Exercise directions: Search the entries for lines that contain the word "métadonnées", and report each one found.

Saved entries:
__________________________________________________
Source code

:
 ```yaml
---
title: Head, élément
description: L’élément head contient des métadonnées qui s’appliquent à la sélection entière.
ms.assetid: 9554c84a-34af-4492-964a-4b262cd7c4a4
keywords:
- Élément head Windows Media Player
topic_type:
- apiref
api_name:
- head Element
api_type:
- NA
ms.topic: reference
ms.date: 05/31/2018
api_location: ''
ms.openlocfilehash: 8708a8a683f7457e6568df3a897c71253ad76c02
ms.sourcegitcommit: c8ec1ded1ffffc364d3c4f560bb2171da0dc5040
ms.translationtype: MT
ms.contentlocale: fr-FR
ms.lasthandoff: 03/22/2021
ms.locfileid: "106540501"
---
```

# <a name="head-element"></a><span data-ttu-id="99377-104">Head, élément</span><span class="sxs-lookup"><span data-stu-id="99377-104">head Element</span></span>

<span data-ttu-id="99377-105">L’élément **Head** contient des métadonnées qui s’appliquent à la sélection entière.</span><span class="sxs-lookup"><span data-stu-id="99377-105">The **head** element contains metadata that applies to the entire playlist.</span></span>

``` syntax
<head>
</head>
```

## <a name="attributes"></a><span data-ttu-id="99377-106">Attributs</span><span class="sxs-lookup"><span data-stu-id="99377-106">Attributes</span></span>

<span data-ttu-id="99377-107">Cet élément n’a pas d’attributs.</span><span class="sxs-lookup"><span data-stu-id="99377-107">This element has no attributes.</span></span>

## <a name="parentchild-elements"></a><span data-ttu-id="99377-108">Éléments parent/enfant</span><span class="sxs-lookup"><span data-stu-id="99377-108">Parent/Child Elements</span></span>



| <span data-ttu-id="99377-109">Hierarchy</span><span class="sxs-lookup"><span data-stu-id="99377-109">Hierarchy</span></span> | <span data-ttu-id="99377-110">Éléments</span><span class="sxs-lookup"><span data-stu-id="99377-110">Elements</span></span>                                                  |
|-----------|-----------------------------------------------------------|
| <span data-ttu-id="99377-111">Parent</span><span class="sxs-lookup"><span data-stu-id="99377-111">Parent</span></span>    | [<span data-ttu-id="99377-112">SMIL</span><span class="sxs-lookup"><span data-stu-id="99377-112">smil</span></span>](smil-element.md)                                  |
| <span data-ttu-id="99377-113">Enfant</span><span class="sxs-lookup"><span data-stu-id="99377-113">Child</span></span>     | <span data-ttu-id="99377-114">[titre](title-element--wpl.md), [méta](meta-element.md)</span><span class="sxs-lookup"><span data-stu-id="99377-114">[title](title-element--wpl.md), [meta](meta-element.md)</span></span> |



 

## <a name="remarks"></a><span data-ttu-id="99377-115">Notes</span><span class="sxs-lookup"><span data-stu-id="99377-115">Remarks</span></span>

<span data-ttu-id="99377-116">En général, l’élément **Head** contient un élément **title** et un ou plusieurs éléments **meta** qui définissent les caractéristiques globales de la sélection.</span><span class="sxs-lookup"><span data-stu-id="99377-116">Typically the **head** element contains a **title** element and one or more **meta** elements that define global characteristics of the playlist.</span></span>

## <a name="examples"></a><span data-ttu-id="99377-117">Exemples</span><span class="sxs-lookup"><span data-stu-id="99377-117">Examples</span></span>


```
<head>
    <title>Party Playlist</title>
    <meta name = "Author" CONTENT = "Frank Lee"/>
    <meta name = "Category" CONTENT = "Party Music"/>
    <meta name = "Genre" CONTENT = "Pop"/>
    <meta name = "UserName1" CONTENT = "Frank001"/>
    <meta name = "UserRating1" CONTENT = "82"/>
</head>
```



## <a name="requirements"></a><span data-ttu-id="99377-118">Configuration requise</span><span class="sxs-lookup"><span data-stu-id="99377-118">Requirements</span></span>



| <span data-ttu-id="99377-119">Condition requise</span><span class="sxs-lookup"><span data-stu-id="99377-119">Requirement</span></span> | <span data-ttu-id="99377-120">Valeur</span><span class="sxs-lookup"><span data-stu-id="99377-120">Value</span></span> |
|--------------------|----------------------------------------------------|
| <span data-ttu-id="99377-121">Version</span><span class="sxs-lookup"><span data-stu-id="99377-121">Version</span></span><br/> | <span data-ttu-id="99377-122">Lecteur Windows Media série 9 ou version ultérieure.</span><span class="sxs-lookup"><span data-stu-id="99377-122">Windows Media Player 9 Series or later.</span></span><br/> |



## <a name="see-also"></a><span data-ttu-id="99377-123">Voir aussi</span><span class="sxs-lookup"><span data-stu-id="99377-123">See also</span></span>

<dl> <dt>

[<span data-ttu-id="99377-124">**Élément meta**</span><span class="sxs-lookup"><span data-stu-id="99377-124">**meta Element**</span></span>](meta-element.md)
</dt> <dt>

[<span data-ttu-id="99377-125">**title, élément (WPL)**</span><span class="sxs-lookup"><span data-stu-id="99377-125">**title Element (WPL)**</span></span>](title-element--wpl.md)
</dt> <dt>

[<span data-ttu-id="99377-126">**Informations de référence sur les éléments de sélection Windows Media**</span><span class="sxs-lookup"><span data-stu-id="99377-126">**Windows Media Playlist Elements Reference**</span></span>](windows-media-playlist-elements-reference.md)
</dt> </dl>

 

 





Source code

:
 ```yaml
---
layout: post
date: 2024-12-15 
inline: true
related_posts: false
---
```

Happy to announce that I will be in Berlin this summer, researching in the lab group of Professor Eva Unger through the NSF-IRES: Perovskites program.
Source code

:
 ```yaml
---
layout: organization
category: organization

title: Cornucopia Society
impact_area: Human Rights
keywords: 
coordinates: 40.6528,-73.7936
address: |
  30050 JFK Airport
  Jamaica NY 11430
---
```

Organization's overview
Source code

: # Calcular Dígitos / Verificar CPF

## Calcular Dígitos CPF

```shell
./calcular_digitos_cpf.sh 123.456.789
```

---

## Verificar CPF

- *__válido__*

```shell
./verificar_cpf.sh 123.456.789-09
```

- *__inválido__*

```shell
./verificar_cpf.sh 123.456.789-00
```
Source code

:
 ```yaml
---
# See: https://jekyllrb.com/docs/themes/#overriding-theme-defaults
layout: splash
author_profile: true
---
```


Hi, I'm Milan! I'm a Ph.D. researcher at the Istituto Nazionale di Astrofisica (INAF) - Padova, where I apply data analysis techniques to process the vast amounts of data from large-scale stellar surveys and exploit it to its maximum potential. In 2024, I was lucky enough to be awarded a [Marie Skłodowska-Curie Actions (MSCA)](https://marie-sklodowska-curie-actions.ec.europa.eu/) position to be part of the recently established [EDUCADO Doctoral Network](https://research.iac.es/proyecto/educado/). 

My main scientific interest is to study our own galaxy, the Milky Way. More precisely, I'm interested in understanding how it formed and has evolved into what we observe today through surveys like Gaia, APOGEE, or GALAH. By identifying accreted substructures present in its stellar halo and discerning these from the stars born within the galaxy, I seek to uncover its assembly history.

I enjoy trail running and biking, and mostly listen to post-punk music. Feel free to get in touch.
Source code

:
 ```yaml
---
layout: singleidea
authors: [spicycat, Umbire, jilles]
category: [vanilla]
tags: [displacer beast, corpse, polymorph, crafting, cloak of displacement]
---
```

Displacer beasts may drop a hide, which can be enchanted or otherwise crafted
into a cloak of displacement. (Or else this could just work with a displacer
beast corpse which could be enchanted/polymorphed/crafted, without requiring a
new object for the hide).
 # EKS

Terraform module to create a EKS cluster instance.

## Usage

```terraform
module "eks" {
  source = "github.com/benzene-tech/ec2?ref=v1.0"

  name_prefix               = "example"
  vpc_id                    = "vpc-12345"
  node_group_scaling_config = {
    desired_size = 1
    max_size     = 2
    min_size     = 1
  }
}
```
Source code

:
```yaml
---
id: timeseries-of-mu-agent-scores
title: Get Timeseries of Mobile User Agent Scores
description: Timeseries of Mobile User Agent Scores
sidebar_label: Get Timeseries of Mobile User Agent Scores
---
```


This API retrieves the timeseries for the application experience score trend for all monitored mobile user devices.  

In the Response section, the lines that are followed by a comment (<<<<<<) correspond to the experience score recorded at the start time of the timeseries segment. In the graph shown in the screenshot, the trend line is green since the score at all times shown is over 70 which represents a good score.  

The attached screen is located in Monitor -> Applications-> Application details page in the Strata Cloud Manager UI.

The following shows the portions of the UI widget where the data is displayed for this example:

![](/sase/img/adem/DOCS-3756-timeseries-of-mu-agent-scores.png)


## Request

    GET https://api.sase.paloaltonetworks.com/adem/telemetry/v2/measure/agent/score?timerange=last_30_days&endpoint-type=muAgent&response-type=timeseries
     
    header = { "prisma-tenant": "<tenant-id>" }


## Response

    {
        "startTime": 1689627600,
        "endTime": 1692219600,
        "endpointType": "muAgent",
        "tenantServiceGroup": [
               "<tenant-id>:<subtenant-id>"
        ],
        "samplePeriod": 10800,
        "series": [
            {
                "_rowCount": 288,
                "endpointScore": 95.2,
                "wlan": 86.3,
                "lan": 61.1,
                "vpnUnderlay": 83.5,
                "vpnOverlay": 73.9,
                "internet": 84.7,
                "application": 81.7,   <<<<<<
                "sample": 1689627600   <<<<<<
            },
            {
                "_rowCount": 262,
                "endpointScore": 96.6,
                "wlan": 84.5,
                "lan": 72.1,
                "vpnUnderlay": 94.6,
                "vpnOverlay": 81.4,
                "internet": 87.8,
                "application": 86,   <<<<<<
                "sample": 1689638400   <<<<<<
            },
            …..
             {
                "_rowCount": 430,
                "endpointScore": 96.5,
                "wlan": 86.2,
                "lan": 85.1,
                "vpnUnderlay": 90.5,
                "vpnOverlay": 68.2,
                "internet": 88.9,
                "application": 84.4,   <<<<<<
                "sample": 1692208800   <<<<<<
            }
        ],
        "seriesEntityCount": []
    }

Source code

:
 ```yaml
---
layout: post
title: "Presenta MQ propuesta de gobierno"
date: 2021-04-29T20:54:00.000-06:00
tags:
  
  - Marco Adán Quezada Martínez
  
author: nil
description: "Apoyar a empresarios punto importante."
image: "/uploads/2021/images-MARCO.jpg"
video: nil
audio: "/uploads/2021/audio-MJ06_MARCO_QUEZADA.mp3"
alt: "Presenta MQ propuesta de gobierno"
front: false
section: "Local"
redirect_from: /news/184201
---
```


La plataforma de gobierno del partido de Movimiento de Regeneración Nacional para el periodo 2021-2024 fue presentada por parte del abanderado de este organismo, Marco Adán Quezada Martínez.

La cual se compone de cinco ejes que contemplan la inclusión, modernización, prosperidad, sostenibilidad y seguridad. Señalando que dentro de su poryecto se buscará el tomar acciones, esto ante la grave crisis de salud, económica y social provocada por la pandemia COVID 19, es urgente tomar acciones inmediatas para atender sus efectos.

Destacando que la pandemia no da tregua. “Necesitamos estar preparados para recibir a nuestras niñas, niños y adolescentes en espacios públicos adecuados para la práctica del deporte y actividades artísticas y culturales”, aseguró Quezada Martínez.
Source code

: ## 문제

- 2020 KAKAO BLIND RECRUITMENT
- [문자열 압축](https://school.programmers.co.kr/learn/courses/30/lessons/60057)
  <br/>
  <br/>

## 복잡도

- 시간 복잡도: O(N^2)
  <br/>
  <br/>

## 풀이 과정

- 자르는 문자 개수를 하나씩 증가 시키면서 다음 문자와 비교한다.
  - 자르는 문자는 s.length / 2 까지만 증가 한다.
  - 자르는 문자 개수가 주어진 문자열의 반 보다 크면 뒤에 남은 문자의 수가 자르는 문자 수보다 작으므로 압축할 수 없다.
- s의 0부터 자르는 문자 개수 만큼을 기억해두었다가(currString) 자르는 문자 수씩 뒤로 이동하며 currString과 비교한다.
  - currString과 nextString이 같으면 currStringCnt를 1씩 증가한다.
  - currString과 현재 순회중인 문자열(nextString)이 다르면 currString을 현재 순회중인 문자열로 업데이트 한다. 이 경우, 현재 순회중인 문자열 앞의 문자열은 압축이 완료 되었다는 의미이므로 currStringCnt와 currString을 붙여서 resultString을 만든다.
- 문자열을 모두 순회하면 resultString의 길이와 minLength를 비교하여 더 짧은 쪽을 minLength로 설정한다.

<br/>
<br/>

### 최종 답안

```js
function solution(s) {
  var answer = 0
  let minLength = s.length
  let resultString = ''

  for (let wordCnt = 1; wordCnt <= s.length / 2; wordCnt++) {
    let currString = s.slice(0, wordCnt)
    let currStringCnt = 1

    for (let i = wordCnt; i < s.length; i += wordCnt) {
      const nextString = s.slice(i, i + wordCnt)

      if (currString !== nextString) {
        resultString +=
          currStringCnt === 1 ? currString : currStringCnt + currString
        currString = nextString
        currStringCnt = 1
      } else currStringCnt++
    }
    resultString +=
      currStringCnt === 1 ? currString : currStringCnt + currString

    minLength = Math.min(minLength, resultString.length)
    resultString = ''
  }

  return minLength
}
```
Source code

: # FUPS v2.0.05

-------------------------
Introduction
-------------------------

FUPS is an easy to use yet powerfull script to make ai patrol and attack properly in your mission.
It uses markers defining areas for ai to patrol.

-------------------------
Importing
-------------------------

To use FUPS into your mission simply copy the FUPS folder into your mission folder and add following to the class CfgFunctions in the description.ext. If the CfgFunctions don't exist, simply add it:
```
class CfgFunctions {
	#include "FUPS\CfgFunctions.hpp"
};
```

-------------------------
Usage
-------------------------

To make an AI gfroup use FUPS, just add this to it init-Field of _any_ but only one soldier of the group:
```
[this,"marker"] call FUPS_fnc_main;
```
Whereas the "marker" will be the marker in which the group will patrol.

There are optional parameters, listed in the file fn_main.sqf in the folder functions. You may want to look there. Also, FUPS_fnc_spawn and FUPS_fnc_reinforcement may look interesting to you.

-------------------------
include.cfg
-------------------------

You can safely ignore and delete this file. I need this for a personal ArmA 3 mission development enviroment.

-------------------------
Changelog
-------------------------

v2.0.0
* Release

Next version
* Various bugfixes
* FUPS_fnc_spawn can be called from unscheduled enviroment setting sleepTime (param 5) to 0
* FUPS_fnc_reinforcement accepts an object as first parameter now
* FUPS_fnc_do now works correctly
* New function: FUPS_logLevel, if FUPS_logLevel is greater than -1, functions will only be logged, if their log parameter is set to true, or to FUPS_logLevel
__________________________________________________
Final answer:
description: L’élément head contient des métadonnées qui s’appliquent à la sélection entière.
<span data-ttu-id="99377-105">L’élément **Head** contient des métadonnées qui s’appliquent à la sélection entière.</span><span class="sxs-lookup"><span data-stu-id="99377-105">The **head** element contains metadata that applies to the entire playlist.</span></span>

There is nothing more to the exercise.